## What the exercise asks
This exercise calls for the data below to be retyped exactly, minus any images.

## Data under study
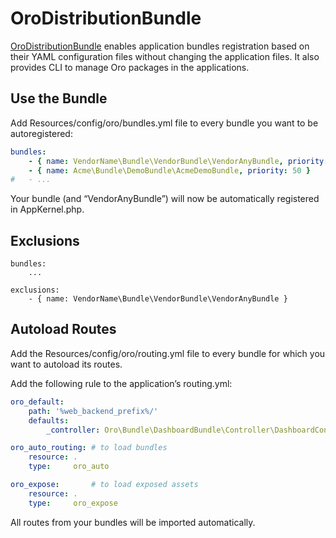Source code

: <a id="bundle-docs-platform-distribution-bundle"></a>

# OroDistributionBundle

<a href="https://github.com/oroinc/platform/tree/master/src/Oro/Bundle/DistributionBundle" target="_blank">OroDistributionBundle</a> enables application bundles registration based on their YAML configuration files without changing the application files. It also provides CLI to manage Oro packages in the applications.

## Use the Bundle

Add Resources/config/oro/bundles.yml file to every bundle you want to be autoregistered:

```yaml
bundles:
    - { name: VendorName\Bundle\VendorBundle\VendorAnyBundle, priority: 50 }
    - { name: Acme\Bundle\DemoBundle\AcmeDemoBundle, priority: 50 }
#   - ...
```

Your bundle (and “VendorAnyBundle”) will now be automatically registered in AppKernel.php.

## Exclusions

```none
bundles:
    ...

exclusions:
    - { name: VendorName\Bundle\VendorBundle\VendorAnyBundle }
```

## Autoload Routes

Add the Resources/config/oro/routing.yml file to every bundle for which you want to autoload its routes.

Add the following rule to the application’s routing.yml:

```yaml
oro_default:
    path: '%web_backend_prefix%/'
    defaults:
        _controller: Oro\Bundle\DashboardBundle\Controller\DashboardController::viewAction

oro_auto_routing: # to load bundles
    resource: .
    type:     oro_auto

oro_expose:       # to load exposed assets
    resource: .
    type:     oro_expose
```

All routes from your bundles will be imported automatically.

<!-- Frontend -->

## Solution to the exercise
Source code

: <a id="bundle-docs-platform-distribution-bundle"></a>

# OroDistributionBundle

<a href="https://github.com/oroinc/platform/tree/master/src/Oro/Bundle/DistributionBundle" target="_blank">OroDistributionBundle</a> enables application bundles registration based on their YAML configuration files without changing the application files. It also provides CLI to manage Oro packages in the applications.

## Use the Bundle

Add Resources/config/oro/bundles.yml file to every bundle you want to be autoregistered:

```yaml
bundles:
    - { name: VendorName\Bundle\VendorBundle\VendorAnyBundle, priority: 50 }
    - { name: Acme\Bundle\DemoBundle\AcmeDemoBundle, priority: 50 }
#   - ...
```

Your bundle (and “VendorAnyBundle”) will now be automatically registered in AppKernel.php.

## Exclusions

```none
bundles:
    ...

exclusions:
    - { name: VendorName\Bundle\VendorBundle\VendorAnyBundle }
```

## Autoload Routes

Add the Resources/config/oro/routing.yml file to every bundle for which you want to autoload its routes.

Add the following rule to the application’s routing.yml:

```yaml
oro_default:
    path: '%web_backend_prefix%/'
    defaults:
        _controller: Oro\Bundle\DashboardBundle\Controller\DashboardController::viewAction

oro_auto_routing: # to load bundles
    resource: .
    type:     oro_auto

oro_expose:       # to load exposed assets
    resource: .
    type:     oro_expose
```

All routes from your bundles will be imported automatically.

<!-- Frontend -->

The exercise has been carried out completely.